In the 19 years since, Bindilatti, now 38 and the Brazilian team’s captain, has become his country’s bobsled evangelist. The Nordic sport, whereby teams of two or four athletes sled down iced tracks, is uncommon in the tropics. In Brazil, where soccer reigns supreme, convincing Brazilians to spend time and money on bobsledding has been difficult. The sport is expensive, with sleds costing upward of $50,000. All of the team members hold part-time jobs as personal trainers or coaches.
Known as The Frozen Bananas, Brazil’s squad trained mostly on dry ground, a concrete track they built in Sao Paulo. When the team finished second to last in the 2014 Winter Olympics in Sochi, they realized they needed help. A partnership with Team USA was brokered, which has provided the athletes daily exposure to the sport’s vital ingredient: Ice.
As part of an Olympic tradition in which experienced countries help underdogs gain a foothold in their sport, the partnership with Team USA has taken Bindilatti back to Lake Placid, where his career began. The Lake Placid Olympic Sports Complex, a legacy of the 1980 Olympics, has one of the oldest bobsled tracks in the world. On the mile-long path, the Brazilians perfect their turns side-by-side with the Americans, sharing tips and feedback.
“Lake Placid is our second home,” said Bindilatti, who spent the last four months training there.

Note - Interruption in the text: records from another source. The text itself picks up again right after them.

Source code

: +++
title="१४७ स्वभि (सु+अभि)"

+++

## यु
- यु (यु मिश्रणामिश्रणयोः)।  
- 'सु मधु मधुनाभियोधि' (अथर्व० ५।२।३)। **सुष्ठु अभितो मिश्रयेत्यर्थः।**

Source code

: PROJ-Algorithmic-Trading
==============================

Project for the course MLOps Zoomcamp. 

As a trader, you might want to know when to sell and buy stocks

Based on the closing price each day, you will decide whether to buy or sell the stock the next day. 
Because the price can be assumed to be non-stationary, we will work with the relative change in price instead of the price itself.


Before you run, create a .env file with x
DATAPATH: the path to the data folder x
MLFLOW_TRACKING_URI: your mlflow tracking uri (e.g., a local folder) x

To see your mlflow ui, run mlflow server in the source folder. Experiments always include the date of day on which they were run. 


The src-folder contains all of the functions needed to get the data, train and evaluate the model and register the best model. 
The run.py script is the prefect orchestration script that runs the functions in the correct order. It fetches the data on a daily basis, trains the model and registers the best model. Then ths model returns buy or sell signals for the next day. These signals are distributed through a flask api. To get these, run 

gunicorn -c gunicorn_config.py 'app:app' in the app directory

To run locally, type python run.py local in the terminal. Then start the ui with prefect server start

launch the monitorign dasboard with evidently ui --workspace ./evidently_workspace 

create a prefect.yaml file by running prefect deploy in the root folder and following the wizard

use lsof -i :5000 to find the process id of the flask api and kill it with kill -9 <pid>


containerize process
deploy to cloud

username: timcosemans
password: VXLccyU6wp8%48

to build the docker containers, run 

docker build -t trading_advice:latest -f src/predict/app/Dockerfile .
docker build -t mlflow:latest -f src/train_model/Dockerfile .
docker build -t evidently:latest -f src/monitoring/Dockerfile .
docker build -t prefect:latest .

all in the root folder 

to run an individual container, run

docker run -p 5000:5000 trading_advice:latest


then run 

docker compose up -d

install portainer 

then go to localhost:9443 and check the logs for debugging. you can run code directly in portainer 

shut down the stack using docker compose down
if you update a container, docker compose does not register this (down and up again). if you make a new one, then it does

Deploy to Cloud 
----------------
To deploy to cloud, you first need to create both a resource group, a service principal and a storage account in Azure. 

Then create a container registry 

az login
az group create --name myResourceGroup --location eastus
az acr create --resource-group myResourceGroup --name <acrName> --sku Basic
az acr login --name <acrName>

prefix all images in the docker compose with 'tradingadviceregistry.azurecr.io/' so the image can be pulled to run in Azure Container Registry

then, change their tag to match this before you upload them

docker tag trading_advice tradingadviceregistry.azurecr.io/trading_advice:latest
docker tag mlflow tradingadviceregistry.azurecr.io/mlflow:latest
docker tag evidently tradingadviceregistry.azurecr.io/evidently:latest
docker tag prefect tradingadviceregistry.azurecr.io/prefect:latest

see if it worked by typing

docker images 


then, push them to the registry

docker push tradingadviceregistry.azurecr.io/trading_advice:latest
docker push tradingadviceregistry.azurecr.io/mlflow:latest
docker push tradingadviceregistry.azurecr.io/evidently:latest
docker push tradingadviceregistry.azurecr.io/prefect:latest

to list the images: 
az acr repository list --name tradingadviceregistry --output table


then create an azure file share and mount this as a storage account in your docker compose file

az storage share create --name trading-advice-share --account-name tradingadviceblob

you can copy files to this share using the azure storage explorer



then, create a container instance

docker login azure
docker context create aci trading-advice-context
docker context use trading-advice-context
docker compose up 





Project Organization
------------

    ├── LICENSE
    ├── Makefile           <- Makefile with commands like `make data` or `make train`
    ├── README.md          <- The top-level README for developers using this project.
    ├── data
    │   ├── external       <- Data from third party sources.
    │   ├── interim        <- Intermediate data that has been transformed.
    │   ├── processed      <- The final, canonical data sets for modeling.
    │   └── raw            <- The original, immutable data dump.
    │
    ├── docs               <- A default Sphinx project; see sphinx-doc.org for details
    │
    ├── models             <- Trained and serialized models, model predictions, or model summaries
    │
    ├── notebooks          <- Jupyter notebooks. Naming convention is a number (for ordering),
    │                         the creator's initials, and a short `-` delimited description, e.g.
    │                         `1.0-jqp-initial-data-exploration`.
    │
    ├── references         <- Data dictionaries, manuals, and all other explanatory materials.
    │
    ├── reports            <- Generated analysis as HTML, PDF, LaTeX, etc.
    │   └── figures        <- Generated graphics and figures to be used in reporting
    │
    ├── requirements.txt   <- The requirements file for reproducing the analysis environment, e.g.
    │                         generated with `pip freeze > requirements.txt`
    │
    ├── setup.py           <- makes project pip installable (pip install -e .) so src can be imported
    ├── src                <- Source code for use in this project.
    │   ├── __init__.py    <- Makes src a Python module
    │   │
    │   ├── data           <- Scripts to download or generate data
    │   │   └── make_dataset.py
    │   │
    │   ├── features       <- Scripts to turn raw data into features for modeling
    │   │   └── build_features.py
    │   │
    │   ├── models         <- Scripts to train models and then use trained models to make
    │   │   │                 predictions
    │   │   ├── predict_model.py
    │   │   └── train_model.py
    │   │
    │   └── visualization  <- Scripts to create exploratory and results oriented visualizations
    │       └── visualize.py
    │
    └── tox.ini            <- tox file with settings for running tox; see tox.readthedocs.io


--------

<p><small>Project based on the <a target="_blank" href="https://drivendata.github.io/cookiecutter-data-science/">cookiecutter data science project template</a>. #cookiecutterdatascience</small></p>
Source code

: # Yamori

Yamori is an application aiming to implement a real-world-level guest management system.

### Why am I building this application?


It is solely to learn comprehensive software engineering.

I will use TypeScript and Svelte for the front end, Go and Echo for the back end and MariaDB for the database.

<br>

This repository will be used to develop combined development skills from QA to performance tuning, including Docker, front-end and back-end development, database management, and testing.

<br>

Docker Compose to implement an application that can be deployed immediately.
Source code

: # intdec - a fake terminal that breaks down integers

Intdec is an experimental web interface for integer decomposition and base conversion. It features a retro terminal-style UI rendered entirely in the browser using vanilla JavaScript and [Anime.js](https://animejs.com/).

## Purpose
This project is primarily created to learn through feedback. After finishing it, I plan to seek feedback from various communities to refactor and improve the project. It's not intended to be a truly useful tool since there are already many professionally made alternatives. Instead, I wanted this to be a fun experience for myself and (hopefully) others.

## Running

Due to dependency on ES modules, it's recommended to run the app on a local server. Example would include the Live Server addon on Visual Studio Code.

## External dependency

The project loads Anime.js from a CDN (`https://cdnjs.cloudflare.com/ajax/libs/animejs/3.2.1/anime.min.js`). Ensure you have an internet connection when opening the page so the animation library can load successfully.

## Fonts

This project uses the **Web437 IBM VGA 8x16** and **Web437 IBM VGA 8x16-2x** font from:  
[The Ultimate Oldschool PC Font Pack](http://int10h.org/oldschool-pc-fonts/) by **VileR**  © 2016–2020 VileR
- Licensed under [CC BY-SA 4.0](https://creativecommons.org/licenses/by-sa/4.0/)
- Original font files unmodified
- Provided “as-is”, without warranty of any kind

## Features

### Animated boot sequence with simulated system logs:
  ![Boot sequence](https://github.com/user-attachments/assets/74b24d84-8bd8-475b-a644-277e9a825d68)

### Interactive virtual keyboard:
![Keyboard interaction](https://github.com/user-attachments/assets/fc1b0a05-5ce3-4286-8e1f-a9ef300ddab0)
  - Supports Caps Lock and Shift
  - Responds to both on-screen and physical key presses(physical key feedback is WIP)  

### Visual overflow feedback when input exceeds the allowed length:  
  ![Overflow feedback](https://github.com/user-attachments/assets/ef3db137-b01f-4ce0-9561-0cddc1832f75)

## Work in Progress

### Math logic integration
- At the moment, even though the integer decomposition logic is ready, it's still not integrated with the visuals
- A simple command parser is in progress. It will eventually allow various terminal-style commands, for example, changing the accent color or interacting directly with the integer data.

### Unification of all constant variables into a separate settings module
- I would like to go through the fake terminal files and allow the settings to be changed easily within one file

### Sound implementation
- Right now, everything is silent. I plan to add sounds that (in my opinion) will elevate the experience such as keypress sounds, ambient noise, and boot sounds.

Joining up with Team USA also gave the Brazilian athletes access to top-of-the line equipment, blades, mechanics and even coaches in the months leading up to the PyeongChang Olympics.
“I keep telling the U.S. coaches that I have the best gig at the Olympics,” said Shauna Rohbock, a women’s bobsled silver medalist in the 2006 Winter Olympics who splits her time coaching the American and Brazilian teams. “[The Brazilians] are super easy to work with and never complain. It’s really an honor to be here, and they get that.”
After qualifying, the team has its first four-man race Saturday, where the members hope their newfound skills help them gain sponsorships.
“We are no longer the ugly ducklings,” Bindilatti said. “We want to introduce bobsled to Brazil and show the world that a winter sport can be practiced in a tropical country.”